Aeschbach tornò infine in Svizzera, dove continuò a operare in modo indipendente sotto il proprio nome.

Durante questo periodo, continuò a sviluppare nuovi concetti e design di orologi, incluso il progetto di aviazione che avrebbe poi ispirato la moderna collezione Aeschbach RLM.

Tragedia e Resilienza

La Seconda Guerra Mondiale portò una distruzione catastrofica a Pforzheim.

Il 23 febbraio 1945, la città fu soggetta a uno dei bombardamenti più devastanti della guerra. In circa ventidue minuti, circa l'83% della città fu distrutto e si stima che 17.600 persone persero la vita — più del trenta percento della popolazione di allora.
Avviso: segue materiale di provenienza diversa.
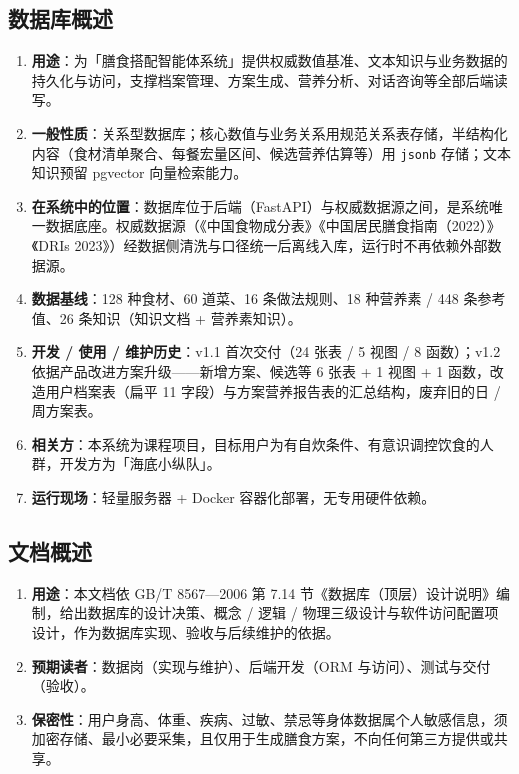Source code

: \documentclass[12pt,a4paper]{ctexart}
\begin{document}
\subsection{数据库概述}

\begin{enumerate}
\item \textbf{用途}：为「膳食搭配智能体系统」提供权威数值基准、文本知识与业务数据的持久化与访问，支撑档案管理、方案生成、营养分析、对话咨询等全部后端读写。
\item \textbf{一般性质}：关系型数据库；核心数值与业务关系用规范关系表存储，半结构化内容（食材清单聚合、每餐宏量区间、候选营养估算等）用 \texttt{jsonb} 存储；文本知识预留 pgvector 向量检索能力。
\item \textbf{在系统中的位置}：数据库位于后端（FastAPI）与权威数据源之间，是系统唯一数据底座。权威数据源（《中国食物成分表》《中国居民膳食指南（2022）》《DRIs 2023》）经数据侧清洗与口径统一后离线入库，运行时不再依赖外部数据源。
\item \textbf{数据基线}：128 种食材、60 道菜、16 条做法规则、18 种营养素 / 448 条参考值、26 条知识（知识文档 + 营养素知识）。
\item \textbf{开发 / 使用 / 维护历史}：v1.1 首次交付（24 张表 / 5 视图 / 8 函数）；v1.2 依据产品改进方案升级——新增方案、候选等 6 张表 + 1 视图 + 1 函数，改造用户档案表（扁平 11 字段）与方案营养报告表的汇总结构，废弃旧的日 / 周方案表。
\item \textbf{相关方}：本系统为课程项目，目标用户为有自炊条件、有意识调控饮食的人群，开发方为「海底小纵队」。
\item \textbf{运行现场}：轻量服务器 + Docker 容器化部署，无专用硬件依赖。
\end{enumerate}

\subsection{文档概述}

\begin{enumerate}
\item \textbf{用途}：本文档依 GB/T 8567---2006 第 7.14 节《数据库（顶层）设计说明》编制，给出数据库的设计决策、概念 / 逻辑 / 物理三级设计与软件访问配置项设计，作为数据库实现、验收与后续维护的依据。
\item \textbf{预期读者}：数据岗（实现与维护）、后端开发（ORM 与访问）、测试与交付（验收）。
\item \textbf{保密性}：用户身高、体重、疾病、过敏、禁忌等身体数据属个人敏感信息，须加密存储、最小必要采集，且仅用于生成膳食方案，不向任何第三方提供或共享。
\end{enumerate}
\end{document}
Il cuore industriale di Pforzheim fu ridotto in rovina, e con esso gran parte dell'operazione WEBER & AESCHBACH scomparve.

La Rinascita di Aeschbach

Dopo la guerra, Jakob Aeschbach tornò in Germania e riprese le attività di produzione di orologi in collaborazione con partner industriali tedeschi.

In seguito si ritirò a Pforzheim nel 1957 e morì nel 1961, lasciando un capitolo notevole ma in gran parte dimenticato nella storia dell'orologeria europea.

Oggi, il nome Aeschbach è stato rilanciato da una nuova generazione determinata a preservare e continuare quell'eredità.

Ispirandosi ai design storici originali e utilizzando materiali moderni e metodi di produzione contemporanei, la collezione attuale rappresenta un ponte tra passato e presente — rispettando la tradizione e abbracciando l'innovazione.

Un'eredità tra le leggende

Durante gli anni '30 e '40, le autorità militari e dell'aviazione si rifornivano di orologi da un'ampia gamma di produttori europei, tra cui nomi come Breitling, IWC, Longines, Omega e Zenith.

Aeschbach appartiene a questa più ampia tradizione dell'orologeria funzionale europea — dove ingegneria, leggibilità e affidabilità erano ciò che contava sopra ogni cosa.

Il percorso di Jakob Aeschbach dalla Svizzera alla Germania e ritorno, attraverso guerra, distruzione e ricostruzione, riflette non solo la resilienza di un uomo, ma anche l'attrattiva duratura dell'artigianato e dell'ingegno meccanico.

Oggi, il nome Aeschbach ritorna come omaggio a quella storia — portato avanti per una nuova generazione di appassionati che apprezzano il design senza tempo, l'eredità e l'autenticità.